Your objective. The answer is the first line of the listing and every line after it through the one containing "方与在 Unsplash 的合影", exact, with pictures removed.

Input.
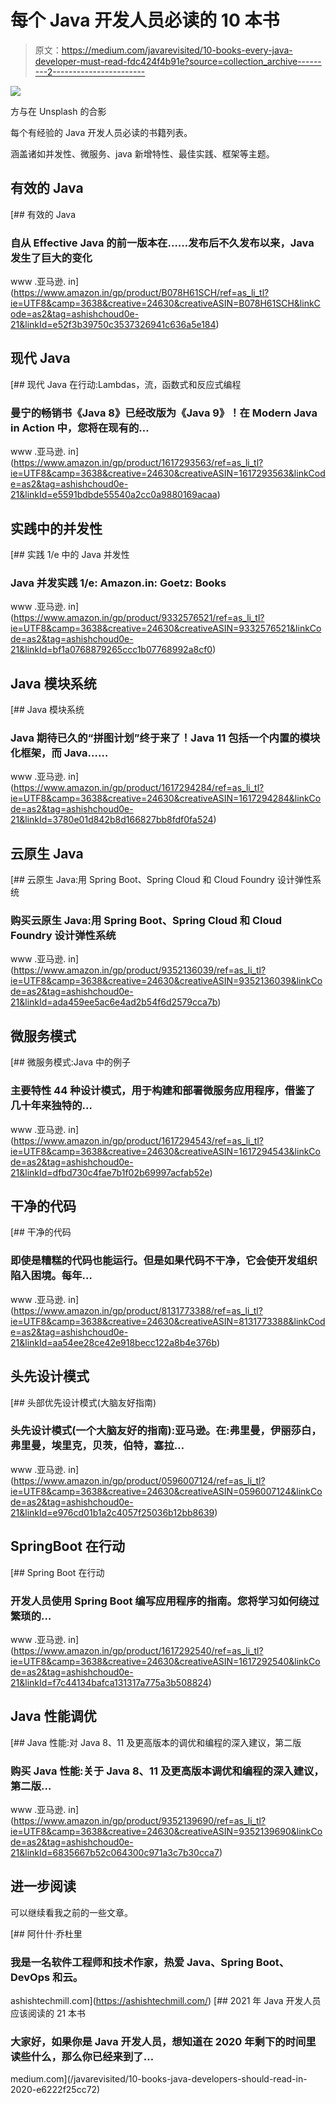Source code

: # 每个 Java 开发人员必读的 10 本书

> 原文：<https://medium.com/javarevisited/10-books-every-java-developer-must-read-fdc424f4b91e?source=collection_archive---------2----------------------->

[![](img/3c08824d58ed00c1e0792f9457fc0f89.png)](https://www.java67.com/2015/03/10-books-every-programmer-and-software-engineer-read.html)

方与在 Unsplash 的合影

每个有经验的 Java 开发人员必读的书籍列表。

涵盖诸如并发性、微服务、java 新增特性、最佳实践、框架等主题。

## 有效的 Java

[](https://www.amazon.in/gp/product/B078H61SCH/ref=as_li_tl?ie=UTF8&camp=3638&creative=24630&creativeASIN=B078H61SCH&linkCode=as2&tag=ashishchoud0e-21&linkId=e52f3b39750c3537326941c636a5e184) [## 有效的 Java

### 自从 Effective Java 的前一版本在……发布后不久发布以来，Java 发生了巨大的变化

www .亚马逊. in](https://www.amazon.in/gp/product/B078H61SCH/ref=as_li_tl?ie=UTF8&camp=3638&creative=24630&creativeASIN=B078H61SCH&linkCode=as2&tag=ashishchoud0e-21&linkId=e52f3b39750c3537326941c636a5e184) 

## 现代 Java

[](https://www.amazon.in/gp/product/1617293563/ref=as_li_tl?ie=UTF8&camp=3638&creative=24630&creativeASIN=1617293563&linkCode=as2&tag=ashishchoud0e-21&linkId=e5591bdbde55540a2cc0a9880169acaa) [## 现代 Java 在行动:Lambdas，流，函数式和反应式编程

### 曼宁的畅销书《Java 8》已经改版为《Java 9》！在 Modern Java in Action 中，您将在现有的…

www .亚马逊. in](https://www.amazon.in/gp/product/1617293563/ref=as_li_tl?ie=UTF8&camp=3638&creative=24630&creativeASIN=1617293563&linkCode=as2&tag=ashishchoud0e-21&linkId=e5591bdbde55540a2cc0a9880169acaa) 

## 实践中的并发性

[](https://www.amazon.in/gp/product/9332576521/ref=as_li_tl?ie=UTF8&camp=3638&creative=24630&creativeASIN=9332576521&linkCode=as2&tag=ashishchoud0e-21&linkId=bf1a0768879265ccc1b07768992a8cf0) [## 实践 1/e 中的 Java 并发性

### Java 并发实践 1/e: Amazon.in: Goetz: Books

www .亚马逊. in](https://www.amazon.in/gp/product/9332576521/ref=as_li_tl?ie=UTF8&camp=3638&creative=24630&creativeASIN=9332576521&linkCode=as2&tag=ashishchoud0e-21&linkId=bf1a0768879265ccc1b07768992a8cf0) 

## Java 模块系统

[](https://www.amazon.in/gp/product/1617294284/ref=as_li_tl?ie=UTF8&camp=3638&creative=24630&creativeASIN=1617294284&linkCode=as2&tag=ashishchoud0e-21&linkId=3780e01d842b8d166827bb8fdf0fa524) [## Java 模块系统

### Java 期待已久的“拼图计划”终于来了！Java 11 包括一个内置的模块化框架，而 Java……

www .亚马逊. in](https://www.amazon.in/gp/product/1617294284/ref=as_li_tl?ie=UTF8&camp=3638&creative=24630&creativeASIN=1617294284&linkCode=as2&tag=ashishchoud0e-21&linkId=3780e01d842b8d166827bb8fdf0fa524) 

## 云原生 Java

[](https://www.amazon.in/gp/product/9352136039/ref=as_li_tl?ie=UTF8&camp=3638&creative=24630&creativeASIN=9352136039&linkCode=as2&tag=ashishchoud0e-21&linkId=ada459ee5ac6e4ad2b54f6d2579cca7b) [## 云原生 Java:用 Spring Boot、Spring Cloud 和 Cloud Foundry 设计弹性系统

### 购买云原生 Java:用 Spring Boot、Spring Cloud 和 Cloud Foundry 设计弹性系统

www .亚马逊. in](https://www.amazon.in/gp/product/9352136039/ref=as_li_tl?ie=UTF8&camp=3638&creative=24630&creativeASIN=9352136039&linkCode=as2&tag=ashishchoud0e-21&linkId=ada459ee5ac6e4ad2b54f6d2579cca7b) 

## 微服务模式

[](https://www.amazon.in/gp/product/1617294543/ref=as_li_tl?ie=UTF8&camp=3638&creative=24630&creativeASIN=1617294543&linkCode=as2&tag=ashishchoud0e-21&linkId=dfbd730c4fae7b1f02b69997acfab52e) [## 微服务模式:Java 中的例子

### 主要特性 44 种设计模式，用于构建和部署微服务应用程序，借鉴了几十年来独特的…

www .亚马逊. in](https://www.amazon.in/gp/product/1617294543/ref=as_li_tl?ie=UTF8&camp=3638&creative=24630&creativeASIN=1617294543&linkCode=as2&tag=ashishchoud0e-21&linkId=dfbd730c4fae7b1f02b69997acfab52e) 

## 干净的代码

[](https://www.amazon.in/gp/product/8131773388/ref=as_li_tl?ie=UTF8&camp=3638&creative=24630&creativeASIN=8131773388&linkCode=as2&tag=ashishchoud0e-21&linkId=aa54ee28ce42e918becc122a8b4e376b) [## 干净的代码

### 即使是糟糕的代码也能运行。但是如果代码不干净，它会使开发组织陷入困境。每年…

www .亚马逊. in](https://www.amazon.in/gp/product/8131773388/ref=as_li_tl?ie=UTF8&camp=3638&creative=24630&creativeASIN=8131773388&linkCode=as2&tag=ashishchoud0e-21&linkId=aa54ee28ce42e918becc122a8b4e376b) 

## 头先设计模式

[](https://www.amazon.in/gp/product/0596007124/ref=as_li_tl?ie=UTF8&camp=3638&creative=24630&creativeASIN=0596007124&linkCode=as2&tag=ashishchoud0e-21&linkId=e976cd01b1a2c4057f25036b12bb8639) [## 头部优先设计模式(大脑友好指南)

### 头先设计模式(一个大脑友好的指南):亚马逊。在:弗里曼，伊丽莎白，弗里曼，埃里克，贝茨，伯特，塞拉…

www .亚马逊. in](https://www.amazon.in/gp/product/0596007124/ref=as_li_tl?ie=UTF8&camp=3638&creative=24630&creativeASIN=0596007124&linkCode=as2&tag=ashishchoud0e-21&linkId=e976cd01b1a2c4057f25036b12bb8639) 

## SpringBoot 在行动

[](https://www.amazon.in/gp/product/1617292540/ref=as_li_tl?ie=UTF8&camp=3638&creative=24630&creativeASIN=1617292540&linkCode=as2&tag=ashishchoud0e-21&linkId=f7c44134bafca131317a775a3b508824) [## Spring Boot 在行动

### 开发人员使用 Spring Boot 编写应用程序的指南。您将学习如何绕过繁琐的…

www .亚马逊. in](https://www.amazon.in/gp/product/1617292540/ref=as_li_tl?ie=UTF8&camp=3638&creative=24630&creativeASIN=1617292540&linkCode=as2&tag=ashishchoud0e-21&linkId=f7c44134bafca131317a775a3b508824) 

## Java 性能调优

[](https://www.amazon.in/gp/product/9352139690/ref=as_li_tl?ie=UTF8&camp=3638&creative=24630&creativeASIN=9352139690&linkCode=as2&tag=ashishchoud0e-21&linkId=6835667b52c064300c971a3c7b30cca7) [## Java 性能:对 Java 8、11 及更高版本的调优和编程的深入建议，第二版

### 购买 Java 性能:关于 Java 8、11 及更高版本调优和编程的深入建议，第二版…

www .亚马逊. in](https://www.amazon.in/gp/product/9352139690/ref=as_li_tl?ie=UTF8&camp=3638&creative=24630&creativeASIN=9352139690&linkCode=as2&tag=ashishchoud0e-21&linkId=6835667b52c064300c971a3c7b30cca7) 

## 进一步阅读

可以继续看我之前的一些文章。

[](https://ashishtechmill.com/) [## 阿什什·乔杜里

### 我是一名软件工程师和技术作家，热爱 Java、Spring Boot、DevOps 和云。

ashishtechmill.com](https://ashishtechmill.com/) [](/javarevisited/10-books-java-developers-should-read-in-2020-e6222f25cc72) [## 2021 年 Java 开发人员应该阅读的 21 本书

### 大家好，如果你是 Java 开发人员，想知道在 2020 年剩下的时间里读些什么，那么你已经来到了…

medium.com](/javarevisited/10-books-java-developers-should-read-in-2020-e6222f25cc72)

Exercise answer.
Source code

: # 每个 Java 开发人员必读的 10 本书

> 原文：<https://medium.com/javarevisited/10-books-every-java-developer-must-read-fdc424f4b91e?source=collection_archive---------2----------------------->

[![](img/3c08824d58ed00c1e0792f9457fc0f89.png)](https://www.java67.com/2015/03/10-books-every-programmer-and-software-engineer-read.html)

方与在 Unsplash 的合影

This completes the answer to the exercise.